来客に対応できるように中は掃除が行き届いている。肝心の来客はさほど多くないため、半ば暇つぶしで掃除をするせいで床はピカピカに磨かれていた。
「適当に座れ。これから来客があるんで飯は簡単に作る。文句は言うな」
「は、はい」
きょろきょろと事務所を見回していた帆町が思案の末に来客用のソファにちょこんと座る。
キッチンで蕎麦を茹で終えた秋片はシソとミョウガとハムを刻んで持って行った。
「ほらよ。具は適当に乗せとけ」
雑に切られたシソなどを差し出されても帆町は文句を言わずに蕎麦の上に乗せた。
「素麺の具、みたい、ですね」
「同じ麺類だろうが」
「お、同じ……?」
カルチャーショックを受けている上層区育ちに肩をすくめて、秋片は蕎麦を食べ始める。蕎麦の方は風味も豊かで素朴な味わいだが、自家製を謳っているハムの塩気が強すぎて台無しになっていた。
まぁいいか、と食にこだわりのない秋片はさっさと蕎麦を食べ終え、蕎麦湯でつゆを薄めて飲み干した。

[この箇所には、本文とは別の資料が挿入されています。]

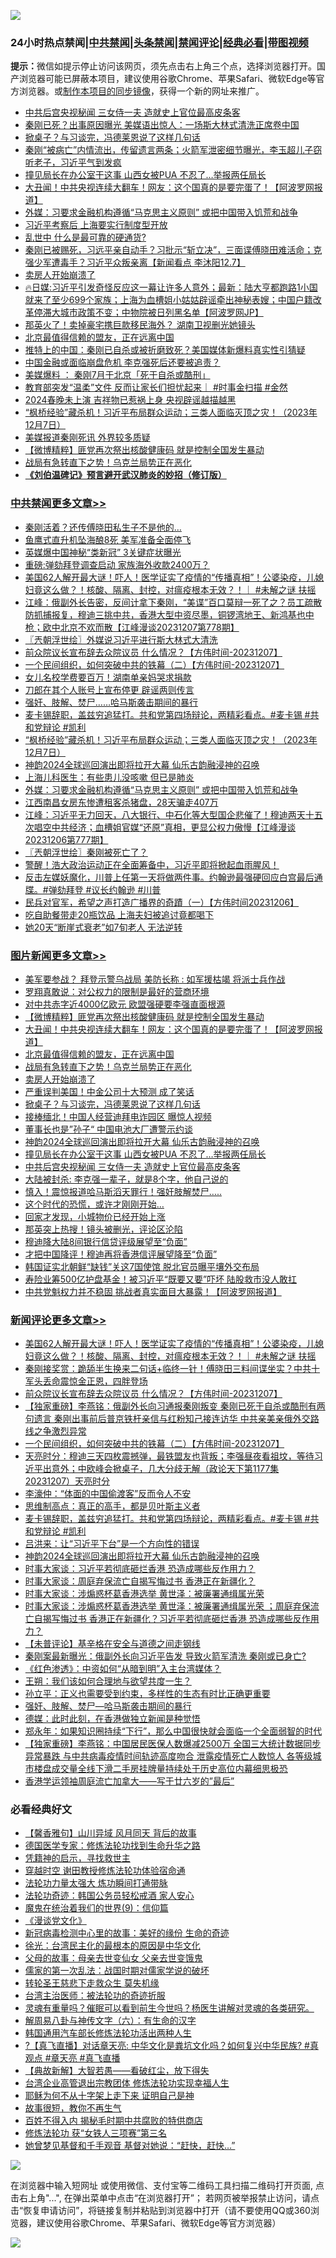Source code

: ![](https://raw.githubusercontent.com/jsvpn/jsproxy/dev/64photo/fqnews-qr.jpg)

<div id="tt">
<h3>24小时热点禁闻|<a href="#%E4%B8%AD%E5%85%B1%E7%A6%81%E9%97%BB%E6%9B%B4%E5%A4%9A%E6%96%87%E7%AB%A0">中共禁闻</a>|<a href="#%E5%9B%BE%E7%89%87%E6%96%B0%E9%97%BB%E6%9B%B4%E5%A4%9A%E6%96%87%E7%AB%A0">头条禁闻</a>|<a href="#%E6%96%B0%E9%97%BB%E8%AF%84%E8%AE%BA%E6%9B%B4%E5%A4%9A%E6%96%87%E7%AB%A0">禁闻评论|<a href="#%E5%BF%85%E7%9C%8B%E7%BB%8F%E5%85%B8%E5%A5%BD%E6%96%87">经典必看</a>|<a href="https://fan1.xyz/3" target="_blank">带图视频</a></h3>
<div><b>提示：</b>微信如提示停止访问该网页，须先点击右上角三个点，选择浏览器打开。国产浏览器可能已屏蔽本项目，建议使用谷歌Chrome、苹果Safari、微软Edge等官方浏览器。或<a href="%E5%88%B6%E4%BD%9Cgit%E7%A6%81%E9%97%BB%E9%95%9C%E5%83%8F.md">制作本项目的同步镜像</a>，获得一个新的网址来推广。</div>
<ul>

<li><a href="/topimagenews/20231207/1970933.md">中共后宫央视秘闻 三女侍一夫 造就史上官位最高皮条客</a></li>
<li><a href="/baitai/20231207/1970901.md">秦刚已死？出事原因曝光 美媒语出惊人：一场斯大林式清洗正席卷中国</a></li>
<li><a href="/topimagenews/20231208/1971088.md">掀桌子？与习谈完，冯德莱恩说了这样几句话</a></li>
<li><a href="/sohnews/20231208/1971066.md">秦刚“被病亡”内情流出，传留遗言两条；火箭军泄密细节曝光，李玉超儿子窃听老子，习近平气到发疯</a></li>
<li><a href="/topimagenews/20231207/1970978.md">撞见局长在办公室干这事 山西女被PUA 不忍了…举报两任局长</a></li>
<li><a href="/topimagenews/20231208/1971149.md">大丑闻！中共央视连续大翻车！网友：这个国真的是要完蛋了！【阿波罗网报道】</a></li>
<li><a href="/cbnews/20231207/1970892.md">外媒：习要求金融机构遵循“马克思主义原则” 或把中国带入饥荒和战争</a></li>
<li><a href="/ssgc/20231208/1971009.md">习近平考察后 上海要实行制度型开放</a></li>
<li><a href="/baitai/20231207/1970926.md">乱世中 什么是最可靠的硬通货?</a></li>
<li><a href="/sohnews/20231208/1971148.md">秦刚已被赐死，习远平亲自动手？习批示“斩立决”，三面谍傅晓田难活命；克强少军遭毒手？习近平众叛亲离【新闻看点 李沐阳12.7】</a></li>
<li><a href="/topimagenews/20231208/1971100.md">卖房人开始崩溃了</a></li>
<li><a href="/sohnews/20231208/1971005.md">🔥日媒:习近平引发奇怪反应这一幕让许多人意外；最新：陆大亨都跑路1小国就来了至少699个家族；上海为血槽姐小姑姑辟谣牵出神秘表嫂；中国户籍改革停滞大城市政策不变；中物院被日列黑名单【阿波罗网JP】</a></li>
<li><a href="/baitai/20231208/1971053.md">那英火了！卖掉豪宅携巨款移民海外？ 湖南卫视删光她镜头</a></li>
<li><a href="/topimagenews/20231208/1971102.md">北京最值得信赖的盟友，正在远离中国</a></li>
<li><a href="/headline/20231208/1971056.md">推特上的中国：秦刚已自杀或被折磨致死？美国媒体新爆料真实性引猜疑</a></li>
<li><a href="/baitai/20231207/1970928.md">中国金融或面临崩盘危机 李克强死后还要被追责？</a></li>
<li><a href="/headline/20231207/1970899.md">美媒爆料 ： 秦刚7月于北京「死于自杀或酷刑」</a></li>
<li><a href="/sohnews/20231208/1971073.md">教育部突发“温柔”文件 反而让家长们担忧起来｜ #时事金扫描 #金然</a></li>
<li><a href="/baitai/20231208/1971085.md">2024春晚未上演 吉祥物已惹祸上身 央视辟谣越描越黑</a></li>
<li><a href="/cbnews/20231208/1971081.md">“枫桥经验”藏杀机！习近平布局群众运动；三类人面临灭顶之灾！（2023年12月7日）</a></li>
<li><a href="/ssgc/20231208/1971042.md">美媒报道秦刚死讯 外界较多质疑</a></li>
<li><a href="/topimagenews/20231208/1971227.md">【微博精粹】匪党再次祭出核酸健康码 就是控制全国发生暴动</a></li>
<li><a href="/topimagenews/20231208/1971101.md">战局有急转直下之势！乌克兰局势正在恶化</a></li>
<li><b><a href="/comments/20200207/1272816.md" target="_blank">《刘伯温碑记》预言避开武汉肺炎的妙招（修订版）</a></b></li>
</ul>
</div>

<div class="catlist">
<h3><a href="/cbnews/" target="_blank">中共禁闻</a><span><a href="/cbnews/" target="_blank" rel="nofollow">更多文章>></a></span></h3>
<ul>
<li><a href="/cbnews/20231208/1971361.md" target="_blank">秦刚活着？还传傅晓田私生子不是他的…</a></li>
<li><a href="/cbnews/20231208/1971360.md" target="_blank">鱼鹰式直升机坠海酿8死 美军准备全面停飞</a></li>
<li><a href="/cbnews/20231208/1971359.md" target="_blank">英媒爆中国神秘“类新冠” 3关键症状曝光</a></li>
<li><a href="/cbnews/20231208/1971281.md" target="_blank">重磅:弹劾拜登调查启动 家族海外收款2400万？</a></li>
<li><a href="/comments/20231208/1971277.md" target="_blank">美国62人解开最大谜！吓人！医学证实了疫情的“传播真相”！公婆染疫，儿媳妇竟这么做？！核酸、隔离、封控，对瘟疫根本无效？！｜ #未解之谜 扶摇</a></li>
<li><a href="/cbnews/20231208/1971243.md" target="_blank">江峰：俄副外长告密，反间计拿下秦刚，“美谍”百口莫辩一死了之？员工疏散防抓捕报复，穆迪三挑中共，香港大型中资尽墨，铜锣湾地王、新鸿基也中枪；欧中北京不欢而散【江峰漫谈20231207第778期】</a></li>
<li><a href="/cbnews/20231208/1971232.md" target="_blank">〖兲朝浮世绘〗外媒说习近平进行斯大林式大清洗</a></li>
<li><a href="/comments/20231208/1971225.md" target="_blank">前众院议长宣布辞去众院议员 什么情况？【方伟时间-20231207】</a></li>
<li><a href="/comments/20231208/1971216.md" target="_blank">一个民间组织，如何突破中共的铁幕（二）【方伟时间-20231207】</a></li>
<li><a href="/cbnews/20231208/1971191.md" target="_blank">女儿名校学费要百万！湖南单亲妈哭求捐款</a></li>
<li><a href="/cbnews/20231208/1971151.md" target="_blank">刀郎在其个人账号上宣布停更 辟谣两则传言</a></li>
<li><a href="/cbnews/20231208/1971141.md" target="_blank">强奸、肢解、焚尸……哈马斯袭击期间的暴行</a></li>
<li><a href="/comments/20231208/1971119.md" target="_blank">麦卡锡辞职，盖兹穷追猛打。共和党第四场辩论，两精彩看点。#麦卡锡 #共和党辩论 #凯利</a></li>
<li><a href="/cbnews/20231208/1971081.md" target="_blank">“枫桥经验”藏杀机！习近平布局群众运动；三类人面临灭顶之灾！（2023年12月7日）</a></li>
<li><a href="/comments/20231208/1971034.md" target="_blank">神韵2024全球巡回演出即将拉开大幕 仙乐古韵融浸神的召唤</a></li>
<li><a href="/cbnews/20231208/1970996.md" target="_blank">上海儿科医生：有些患儿没咳嗽 但已是肺炎</a></li>
<li><a href="/cbnews/20231207/1970892.md" target="_blank">外媒：习要求金融机构遵循“马克思主义原则” 或把中国带入饥荒和战争</a></li>
<li><a href="/cbnews/20231207/1970891.md" target="_blank">江西南昌女房东惨遭租客杀猪盘，28天骗走407万</a></li>
<li><a href="/cbnews/20231207/1970837.md" target="_blank">江峰：习近平无力回天，八大银行、中石化等大型国企悲催了！穆迪两天十五次唱空中共经济；血槽姐官媒“还原”真相，更显公权力傲慢【江峰漫谈20231206第777期】</a></li>
<li><a href="/cbnews/20231207/1970821.md" target="_blank">〖兲朝浮世绘〗秦刚被死亡了？</a></li>
<li><a href="/cbnews/20231207/1970662.md" target="_blank">警醒！浩大政治运动正在全面筹备中，习近平即将掀起血雨腥风！</a></li>
<li><a href="/comments/20231207/1970734.md" target="_blank">反击左媒妖魔化，川普上任第一天将做两件事。约翰逊最强硬回应白宫最后通牒。#弹劾拜登 #议长约翰逊 #川普</a></li>
<li><a href="/comments/20231207/1970733.md" target="_blank">民兵对官军，希望之声打造广播界的奇蹟（一）【方伟时间20231206】</a></li>
<li><a href="/cbnews/20231207/1970720.md" target="_blank">吃自助餐带走20瓶饮品 上海夫妇被追讨竟都喝下</a></li>
<li><a href="/cbnews/20231207/1970701.md" target="_blank">她20天“断崖式衰老”如7旬老人 无法逆转</a></li>

</ul>
</div>
<div class="catlist">
<h3><a href="/topimagenews/" target="_blank">图片新闻</a><span><a href="/topimagenews/" target="_blank" rel="nofollow">更多文章>></a></span></h3>
<ul>
<li><a href="/topimagenews/20231208/1971358.md" target="_blank">美军要参战？ 拜登示警乌战局 美防长称 : 如军援枯竭 将派士兵作战</a></li>
<li><a href="/topimagenews/20231208/1971245.md" target="_blank">罗翔真敢说：对公权力的限制是最好的营商环境</a></li>
<li><a href="/topimagenews/20231208/1971228.md" target="_blank">对中共赤字近4000亿欧元 欧盟强硬要李强直面根源</a></li>
<li><a href="/topimagenews/20231208/1971227.md" target="_blank">【微博精粹】匪党再次祭出核酸健康码 就是控制全国发生暴动</a></li>
<li><a href="/topimagenews/20231208/1971149.md" target="_blank">大丑闻！中共央视连续大翻车！网友：这个国真的是要完蛋了！【阿波罗网报道】</a></li>
<li><a href="/topimagenews/20231208/1971102.md" target="_blank">北京最值得信赖的盟友，正在远离中国</a></li>
<li><a href="/topimagenews/20231208/1971101.md" target="_blank">战局有急转直下之势！乌克兰局势正在恶化</a></li>
<li><a href="/topimagenews/20231208/1971100.md" target="_blank">卖房人开始崩溃了</a></li>
<li><a href="/topimagenews/20231208/1971099.md" target="_blank">严重误判美国！中金公司十大预测 成了笑话</a></li>
<li><a href="/topimagenews/20231208/1971088.md" target="_blank">掀桌子？与习谈完，冯德莱恩说了这样几句话</a></li>
<li><a href="/topimagenews/20231208/1971087.md" target="_blank">接棒缅北！中国人经营迪拜电诈园区 曝惊人视频</a></li>
<li><a href="/topimagenews/20231208/1971086.md" target="_blank">董事长也是”孙子“ 中国电池大厂遭警示约谈</a></li>
<li><a href="/comments/20231208/1971034.md" target="_blank">神韵2024全球巡回演出即将拉开大幕 仙乐古韵融浸神的召唤</a></li>
<li><a href="/topimagenews/20231207/1970978.md" target="_blank">撞见局长在办公室干这事 山西女被PUA 不忍了…举报两任局长</a></li>
<li><a href="/topimagenews/20231207/1970933.md" target="_blank">中共后宫央视秘闻 三女侍一夫 造就史上官位最高皮条客</a></li>
<li><a href="/topimagenews/20231207/1970855.md" target="_blank">大陆被封杀: 李克强一辈子，就是8个字，他自己说的</a></li>
<li><a href="/topimagenews/20231207/1970838.md" target="_blank">慎入！震惊报道哈马斯滔天罪行！强奸肢解焚尸…..</a></li>
<li><a href="/topimagenews/20231207/1970673.md" target="_blank">这个时代的恐慌，或许才刚刚开始…</a></li>
<li><a href="/topimagenews/20231207/1970672.md" target="_blank">回家才发现，小城物价已经开始上涨</a></li>
<li><a href="/topimagenews/20231207/1970671.md" target="_blank">那英突上热搜！镜头被删光，评论区沦陷</a></li>
<li><a href="/topimagenews/20231206/1970556.md" target="_blank">穆迪降大陆8间银行信贷评级展望至“负面”</a></li>
<li><a href="/topimagenews/20231206/1970501.md" target="_blank">才把中国降评！穆迪再将香港信评展望降至“负面”</a></li>
<li><a href="/topimagenews/20231206/1970500.md" target="_blank">韩国证实北朝鲜“缺钱”关这7国使馆 脱北官员曝平壤外交布局</a></li>
<li><a href="/topimagenews/20231206/1970440.md" target="_blank">寿险业筹500亿护盘基金！被习近平“既要又要”吓坏 陆股救市没人敢扛</a></li>
<li><a href="/topimagenews/20231206/1970408.md" target="_blank">中共党魁权力并不稳固 挑战者真实面目大暴露！【阿波罗网报道】</a></li>

</ul>
</div>
<div class="catlist">
<h3><a href="/comments/" target="_blank">新闻评论</a><span><a href="/comments/" target="_blank" rel="nofollow">更多文章>></a></span></h3>
<ul>
<li><a href="/comments/20231208/1971277.md" target="_blank">美国62人解开最大谜！吓人！医学证实了疫情的“传播真相”！公婆染疫，儿媳妇竟这么做？！核酸、隔离、封控，对瘟疫根本无效？！｜ #未解之谜 扶摇</a></li>
<li><a href="/comments/20231208/1971238.md" target="_blank">秦刚接奖赏：跪舔半生换来二句话+临终一针！傅晓田三料间谍坐实？中共十军头丢命震惊金正恩，四胖登场</a></li>
<li><a href="/comments/20231208/1971225.md" target="_blank">前众院议长宣布辞去众院议员 什么情况？【方伟时间-20231207】</a></li>
<li><a href="/comments/20231208/1971222.md" target="_blank">【独家重磅】李燕铭：俄副外长向习通报秦刚叛变 秦刚已死于自杀或酷刑有两句遗言 秦刚出事前后普京铁杆亲信与红粉知己接连访华 中共亲美亲俄外交路线之争激烈异常</a></li>
<li><a href="/comments/20231208/1971216.md" target="_blank">一个民间组织，如何突破中共的铁幕（二）【方伟时间-20231207】</a></li>
<li><a href="/comments/20231208/1971206.md" target="_blank">天亮时分：穆迪三天四枚震撼弹，最铁盟友也背叛；李强昼夜看祖坟，等待习近平出意外；中欧峰会掀桌子，几大分歧无解（政论天下第1177集 20231207）天亮时分</a></li>
<li><a href="/comments/20231208/1971160.md" target="_blank">李濠仲：“体面的中国偷渡客”反而令人不安</a></li>
<li><a href="/comments/20231208/1971159.md" target="_blank">思维制高点：真正的高手，都是贝叶斯主义者</a></li>
<li><a href="/comments/20231208/1971119.md" target="_blank">麦卡锡辞职，盖兹穷追猛打。共和党第四场辩论，两精彩看点。#麦卡锡 #共和党辩论 #凯利</a></li>
<li><a href="/comments/20231208/1971118.md" target="_blank">吕洪来：让“习近平下台”是一个方向性的错误</a></li>
<li><a href="/comments/20231208/1971034.md" target="_blank">神韵2024全球巡回演出即将拉开大幕 仙乐古韵融浸神的召唤</a></li>
<li><a href="/comments/20231207/1970975.md" target="_blank">时事大家谈：习近平若彻底砸烂香港 恐造成哪些反作用力？</a></li>
<li><a href="/comments/20231207/1970974.md" target="_blank">时事大家谈：周庭弃保流亡自揭写悔过书 香港正在新疆化？</a></li>
<li><a href="/comments/20231207/1970973.md" target="_blank">时事大家谈：涉煽惑杯葛香港选举 黄世泽：被廉署通缉属光荣</a></li>
<li><a href="/comments/20231207/1970972.md" target="_blank">时事大家谈：涉煽惑杯葛香港选举 黄世泽：被廉署通缉属光荣 ；周庭弃保流亡自揭写悔过书 香港正在新疆化？习近平若彻底砸烂香港 恐造成哪些反作用力？</a></li>
<li><a href="/comments/20231207/1970942.md" target="_blank">【未普评论】基辛格在安全与道德之间走钢线</a></li>
<li><a href="/comments/20231207/1970874.md" target="_blank">秦刚案最新曝光：俄副外长向习近平告发 导致火箭军清洗 秦刚或已身亡?</a></li>
<li><a href="/comments/20231207/1970780.md" target="_blank">《红色渗透》：中资如何“从暗到明”入主台湾媒体？</a></li>
<li><a href="/comments/20231207/1970779.md" target="_blank">王朔：我们该如何合理地与欲望共度一生？</a></li>
<li><a href="/comments/20231207/1970758.md" target="_blank">孙立平：正义也需要受到约束，多样性的生态有时比正确更重要</a></li>
<li><a href="/comments/20231207/1970757.md" target="_blank">强奸、肢解、焚尸&#8212;哈马斯袭击期间的暴行</a></li>
<li><a href="/comments/20231207/1970756.md" target="_blank">德媒：此时此刻，在香港做独立新闻是种觉悟</a></li>
<li><a href="/comments/20231207/1970755.md" target="_blank">郑永年：如果知识圈持续“下行”，那么中国很快就会面临一个全面弱智的时代</a></li>
<li><a href="/comments/20231207/1970749.md" target="_blank">【独家重磅】李燕铭：中国居民医保人数爆减2500万 全国三大统计数据同步异常暴跌 与中共病毒疫情时间轨迹高度吻合 泄露疫情死亡人数惊人 各等级城市楼盘成交量全线下滑二手房挂牌量持续处于历史高位内幕细思极恐</a></li>
<li><a href="/comments/20231207/1970742.md" target="_blank">香港学运领袖周庭流亡加拿大——写于廿六岁的&#8221;最后&#8221;</a></li>

</ul>
</div>

<div class="catlist">
<h3>必看经典好文</h3>
<ul>
<li><a href="/bannedvideo/20210301/1495768.md" target="_blank">【馨香雅句】山川异域 风月同天 背后的故事</a></li>
<li><a href="/comments/20200607/783186.md" target="_blank">德国医学专家：修炼法轮功找到生命升华之路</a></li>
<li><a href="/tculture/xiulian/20150708/421752.md" target="_blank">凭籍神的启示，寻找救世主</a></li>
<li><a href="/comments/20200511/1322384.md" target="_blank">穿越时空 谢田教授修炼法轮功体验宿命通</a></li>
<li><a href="/cbnews/20200816/1381005.md" target="_blank">法轮功力量太强大 炼功瞬间打通带脉</a></li>
<li><a href="/comments/20220710/1756469.md" target="_blank">法轮功奇迹：韩国公务员轻松戒酒 家人安心</a></li>
<li><a href="/topimagenews/20180529/949649.md" target="_blank">魔鬼在统治着我们的世界(9)：信仰篇</a></li>
<li><a href="/comments/20200521/783167.md" target="_blank">《漫谈党文化》</a></li>
<li><a href="/cbnews/20210421/1530674.md" target="_blank">新冠病毒检测中心里的故事：美好的缘份 生命的奇迹</a></li>
<li><a href="/cbnews/20220205/1688152.md" target="_blank">徐光：台湾民主化的最根本的原因是中华文化</a></li>
<li><a href="/cbnews/20210507/1541162.md" target="_blank">父母的故事：母亲去世变仙女 父亲去世变饿鬼</a></li>
<li><a href="/comments/20191110/1037275.md" target="_blank">儒家的第一次乱法：战国时期对儒家学说的破坏</a></li>
<li><a href="/health/20141127/823595.md" target="_blank">转轮圣王慈悲下走救众生 莫失机缘</a></li>
<li><a href="/comments/20200801/1373219.md" target="_blank">台湾主治医师：被法轮功的奇迹折服</a></li>
<li><a href="/bannedvideo/20210915/1623919.md" target="_blank">灵魂有重量吗？催眠可以看到前生今世吗？杨医生讲解对灵魂的各类研究。</a></li>
<li><a href="/tculture/20170925/832035.md" target="_blank">解周易八卦与神传文字（六）：有生命的汉字</a></li>
<li><a href="/cbnews/20220922/1787482.md" target="_blank">韩国通用汽车部长修炼法轮功活出两种人生</a></li>
<li><a href="/bannedvideo/20220601/1740169.md" target="_blank">?【真飞直播】对话章天亮: 中华文化是粪坑文化吗？如何复兴中华民族? #真观点 #章天亮 #真飞直播</a></li>
<li><a href="/comments/20201217/1449706.md" target="_blank">【典故新解】大智若愚——看破红尘，放下得失</a></li>
<li><a href="/comments/20200528/1335859.md" target="_blank">台湾企业高管退出宗教团体 修炼法轮功实现幸福人生</a></li>
<li><a href="/ccpdope/20190803/1168965.md" target="_blank">耶稣为何不从十字架上走下来 证明自己是神</a></li>
<li><a href="/funmedia/20210802/1598610.md" target="_blank">故事很短，教你不再生气</a></li>
<li><a href="/lifebaike/20200711/1358994.md" target="_blank">百姓不得入内 揭秘毛时期中共腐败的特供商店</a></li>
<li><a href="/comments/20210720/1514058.md" target="_blank">修炼法轮功 获“女铁人三项赛”第三名</a></li>
<li><a href="/cnnews/20210420/1529760.md" target="_blank">她曾梦见基督和千手观音 基督对她说：“赶快，赶快…”</a></li>

</ul>
</div>

![](https://raw.githubusercontent.com/jsvpn/jsproxy/dev/64photo/fqnews-qr.jpg)

在浏览器中输入短网址 或使用微信、支付宝等二维码工具扫描二维码打开页面, 点击右上角"...", 在弹出菜单中点击“在浏览器打开”； 若网页被举报禁止访问，请点击“恢复申请访问”，将链接复制并粘贴到浏览器中打开（请不要使用QQ或360浏览器，建议使用谷歌Chrome、苹果Safari、微软Edge等官方浏览器）

![](https://raw.githubusercontent.com/jsvpn/jsproxy/dev/64photo/wx.jpg)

「しばらくはここに泊めてやるが、早いうちに仕事を見つけて出て行けよ。下層区暮らしだけあって、俺は人ひとり面倒をみられるほど裕福じゃないんでな」
「は、はい」
食事を終えて食器を片付けているとインターホンが来客を知らせた。
仙田が電話で言っていた部下だろう。
出迎えるために玄関へ向かう。
扉を開けると、そこには若い女性が立っていた。下層区で違和感を抱かれないようにという配慮なのか、私服姿のその女性は懐からそっと警察手帳を出す。
「仙田から言われてきました。刑事の橋本です」
てっきりむさ苦しい男が来るかと思っていた秋片は面食らった。下層区は治安が悪く、いくら刑事とはいえ若い女性を派遣するような場所ではない。
「仙田の奴、何考えてやがるんだ」
思わず悪態つくと、橋本はむっとしたように眉を寄せる。
「心配ご無用です。こう見えて、それなりに腕は立ちますし、銃も携帯していますので。それに、依頼の説明をするにも現場にいた私が適任だろうという仙田さんの判断です」
「そうかい。まぁ入ってくれ。それと、下層区の人間を相手にするなら銃に期待するな。銃が根本的に効かない輩もいる」
「……化外のモノ、ですか?」
化外のモノ、三十年前、秋片が生まれた翌年にその存在が公に認められるようになった、妖怪や神、またはその血を継ぐ者たちの総称だ。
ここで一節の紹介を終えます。